Scheinberg Tahlia, Lin Hui-Ming, Fitzpatrick Michael, Azad Arun A, Bonnitcha Paul, Davies Amy, Heller Gillian, Huynh Kevin, Mak Blossom, Mahon Kate, Sullivan David, Meikle Peter J, Horvath Lisa G
Medical Oncology, Chris O'Brien Lifehouse, Camperdown, NSW, Australia.
Advanced Prostate Cancer Group, Garvan Institute of Medical Research, Darlinghurst, NSW, Australia.

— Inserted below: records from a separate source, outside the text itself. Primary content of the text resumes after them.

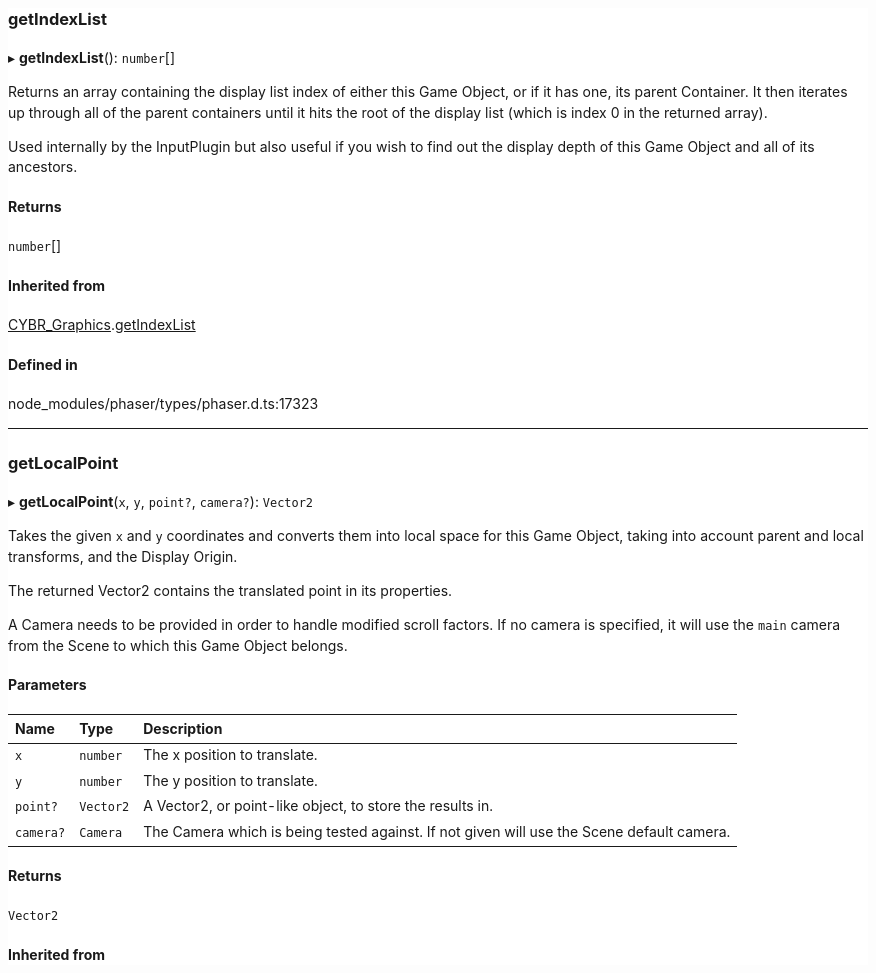### getIndexList

▸ **getIndexList**(): `number`[]

Returns an array containing the display list index of either this Game Object, or if it has one,
its parent Container. It then iterates up through all of the parent containers until it hits the
root of the display list (which is index 0 in the returned array).

Used internally by the InputPlugin but also useful if you wish to find out the display depth of
this Game Object and all of its ancestors.

#### Returns

`number`[]

#### Inherited from

[CYBR_Graphics](Utils_CYBR_Graphics.CYBR_Graphics.md).[getIndexList](Utils_CYBR_Graphics.CYBR_Graphics.md#getindexlist)

#### Defined in

node_modules/phaser/types/phaser.d.ts:17323

___

### getLocalPoint

▸ **getLocalPoint**(`x`, `y`, `point?`, `camera?`): `Vector2`

Takes the given `x` and `y` coordinates and converts them into local space for this
Game Object, taking into account parent and local transforms, and the Display Origin.

The returned Vector2 contains the translated point in its properties.

A Camera needs to be provided in order to handle modified scroll factors. If no
camera is specified, it will use the `main` camera from the Scene to which this
Game Object belongs.

#### Parameters

| Name | Type | Description |
| :------ | :------ | :------ |
| `x` | `number` | The x position to translate. |
| `y` | `number` | The y position to translate. |
| `point?` | `Vector2` | A Vector2, or point-like object, to store the results in. |
| `camera?` | `Camera` | The Camera which is being tested against. If not given will use the Scene default camera. |

#### Returns

`Vector2`

#### Inherited from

Prostate Cancer Prostatic Dis. 2024 Mar;27(1):136-143. doi: 10.1038/s41391-023-00666-2. Epub 2023 May 5.
Using comprehensive plasma lipidomic profiling from men with metastatic castration-resistant prostate cancer (mCRPC), we have previously identified a poor-prognostic lipid profile associated with shorter overall survival (OS). In order to translate this biomarker into the clinic, these men must be identifiable via a clinically accessible, regulatory-compliant assay.
A single regulatory-compliant liquid chromatography-mass spectrometry assay of candidate lipids was developed and tested on a mCRPC Discovery cohort of 105 men. Various risk-score Cox regression prognostic models of OS were built using the Discovery cohort. The model with the highest concordance index (PCPro) was chosen for validation and tested on an independent Validation cohort of 183 men.
PCPro, the lipid biomarker, contains Cer(d18:1/18:0), Cer(d18:1/24:0), Cer(d18:1/24:1), triglycerides and total cholesterol. Within the Discovery and Validation cohorts, men who were PCPro positive had significantly shorter OS compared to those who were PCPro negative (Discovery: median OS 12.0 months vs 24.2 months, hazard ratio (HR) 3.75 [95% confidence interval (CI) 2.29-6.15], p < 0.001, Validation: median OS 13.0 months vs 25.7 months, HR = 2.13 [95% CI 1.46-3.12], p < 0.001).
We have developed PCPro, a lipid biomarker assay capable of prospectively identifying men with mCRPC with a poor prognosis. Prospective clinical trials are required to determine if men who are PCPro positive will benefit from therapeutic agents targeting lipid metabolism.
通过对转移性去势抵抗性前列腺癌(mCRPC)男性患者进行全面的血浆脂质组学分析,我们之前已鉴定出一种与较短总生存期(OS)相关的不良预后脂质谱。为了将这种生物标志物应用于临床,必须通过临床可及、符合监管要求的检测方法来识别这些男性患者。
开发了一种符合监管要求的候选脂质液相色谱 - 质谱检测方法,并在105名mCRPC发现队列男性患者中进行测试。使用发现队列构建了各种OS的风险评分Cox回归预后模型。选择一致性指数最高的模型(PCPro)进行验证,并在183名男性患者的独立验证队列中进行测试。
脂质生物标志物PCPro包含神经酰胺(Cer(d18:1/18:0))、神经酰胺(Cer(d18:1/24:0))、神经酰胺(Cer(d18:1/24:1))、甘油三酯和总胆固醇。在发现队列和验证队列中,PCPro阳性的男性患者与PCPro阴性的男性患者相比,OS显著更短(发现队列:中位OS 12.0个月对24.2个月,风险比(HR)3.75 [95%置信区间(CI)2.29 - 6.15],p < 0.001;验证队列:中位OS 13.0个月对25.7个月,HR = 2.13 [95% CI 1.46 - 3.12],p < 0.001)。
我们开发了PCPro,一种脂质生物标志物检测方法,能够前瞻性地识别预后不良的mCRPC男性患者。需要进行前瞻性临床试验来确定PCPro阳性的男性患者是否会从靶向脂质代谢的治疗药物中获益。